─── Source material

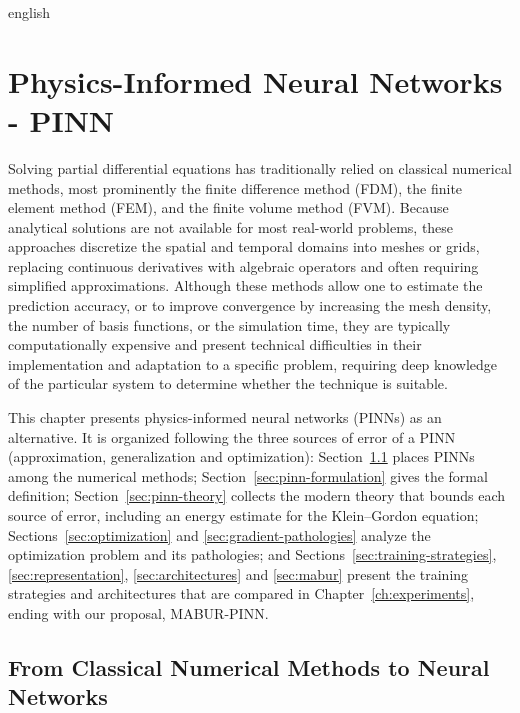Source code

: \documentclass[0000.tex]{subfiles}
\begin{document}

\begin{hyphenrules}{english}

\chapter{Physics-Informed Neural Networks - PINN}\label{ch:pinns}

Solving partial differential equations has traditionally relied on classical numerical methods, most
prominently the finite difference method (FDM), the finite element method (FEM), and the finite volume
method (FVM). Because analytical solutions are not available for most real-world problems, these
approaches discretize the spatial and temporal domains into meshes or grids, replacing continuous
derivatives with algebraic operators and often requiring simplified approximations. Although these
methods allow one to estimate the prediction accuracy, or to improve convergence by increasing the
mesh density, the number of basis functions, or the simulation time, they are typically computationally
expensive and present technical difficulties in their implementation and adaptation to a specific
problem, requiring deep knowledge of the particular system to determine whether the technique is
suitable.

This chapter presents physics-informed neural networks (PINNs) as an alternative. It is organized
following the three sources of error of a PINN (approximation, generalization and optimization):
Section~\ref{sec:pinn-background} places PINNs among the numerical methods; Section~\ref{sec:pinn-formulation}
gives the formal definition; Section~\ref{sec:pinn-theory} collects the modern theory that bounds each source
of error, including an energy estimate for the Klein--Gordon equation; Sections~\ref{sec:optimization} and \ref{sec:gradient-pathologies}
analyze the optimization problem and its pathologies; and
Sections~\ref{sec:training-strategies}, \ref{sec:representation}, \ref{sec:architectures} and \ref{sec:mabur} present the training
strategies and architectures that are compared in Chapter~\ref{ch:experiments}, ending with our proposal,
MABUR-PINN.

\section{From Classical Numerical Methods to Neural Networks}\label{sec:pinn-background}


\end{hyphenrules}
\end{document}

──────
─── Source material

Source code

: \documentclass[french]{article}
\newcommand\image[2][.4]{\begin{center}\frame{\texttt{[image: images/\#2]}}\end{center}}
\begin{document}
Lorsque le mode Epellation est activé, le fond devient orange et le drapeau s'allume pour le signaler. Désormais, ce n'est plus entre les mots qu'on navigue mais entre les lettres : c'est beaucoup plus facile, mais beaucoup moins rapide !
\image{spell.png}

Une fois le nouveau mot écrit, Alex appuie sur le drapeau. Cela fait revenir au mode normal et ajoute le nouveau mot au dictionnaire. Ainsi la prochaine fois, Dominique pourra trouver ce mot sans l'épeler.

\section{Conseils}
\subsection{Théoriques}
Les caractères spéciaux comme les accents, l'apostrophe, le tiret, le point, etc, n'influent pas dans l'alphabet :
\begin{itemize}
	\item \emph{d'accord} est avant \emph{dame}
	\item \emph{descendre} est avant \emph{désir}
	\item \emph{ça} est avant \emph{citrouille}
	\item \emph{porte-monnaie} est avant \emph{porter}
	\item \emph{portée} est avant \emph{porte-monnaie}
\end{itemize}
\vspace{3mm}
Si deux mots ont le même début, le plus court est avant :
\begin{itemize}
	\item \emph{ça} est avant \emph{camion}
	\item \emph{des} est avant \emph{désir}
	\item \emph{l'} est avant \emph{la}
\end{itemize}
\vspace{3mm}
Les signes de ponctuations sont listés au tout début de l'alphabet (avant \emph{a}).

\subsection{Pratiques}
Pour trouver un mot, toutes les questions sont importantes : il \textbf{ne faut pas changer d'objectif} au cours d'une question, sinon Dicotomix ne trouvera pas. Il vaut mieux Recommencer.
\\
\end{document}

──────
─── Source material

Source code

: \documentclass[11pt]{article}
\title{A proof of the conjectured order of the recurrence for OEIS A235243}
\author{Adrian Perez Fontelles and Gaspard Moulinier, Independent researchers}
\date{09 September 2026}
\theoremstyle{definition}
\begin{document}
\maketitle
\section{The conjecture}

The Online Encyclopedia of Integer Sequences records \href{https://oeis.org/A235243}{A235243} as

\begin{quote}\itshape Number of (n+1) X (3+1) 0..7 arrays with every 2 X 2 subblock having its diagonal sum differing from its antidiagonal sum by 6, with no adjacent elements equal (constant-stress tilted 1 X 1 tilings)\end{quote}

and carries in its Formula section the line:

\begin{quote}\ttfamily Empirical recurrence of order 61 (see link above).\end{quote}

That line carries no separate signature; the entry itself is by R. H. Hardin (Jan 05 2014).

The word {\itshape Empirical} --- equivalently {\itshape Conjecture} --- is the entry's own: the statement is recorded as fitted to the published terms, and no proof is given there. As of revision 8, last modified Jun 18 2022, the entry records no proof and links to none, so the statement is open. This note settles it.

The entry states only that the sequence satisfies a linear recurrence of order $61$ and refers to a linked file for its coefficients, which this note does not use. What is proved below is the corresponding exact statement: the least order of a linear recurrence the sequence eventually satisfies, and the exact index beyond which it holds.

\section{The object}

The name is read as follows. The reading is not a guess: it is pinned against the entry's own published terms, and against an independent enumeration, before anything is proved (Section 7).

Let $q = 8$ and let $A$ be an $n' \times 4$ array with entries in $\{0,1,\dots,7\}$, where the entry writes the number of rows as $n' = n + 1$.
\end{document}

──────

Using the records above, copy word for word the line with "and carries in", the line with "That line carries", and every line between them.

and carries in its Formula section the line:

\begin{quote}\ttfamily Empirical recurrence of order 61 (see link above).\end{quote}

That line carries no separate signature; the entry itself is by R. H. Hardin (Jan 05 2014).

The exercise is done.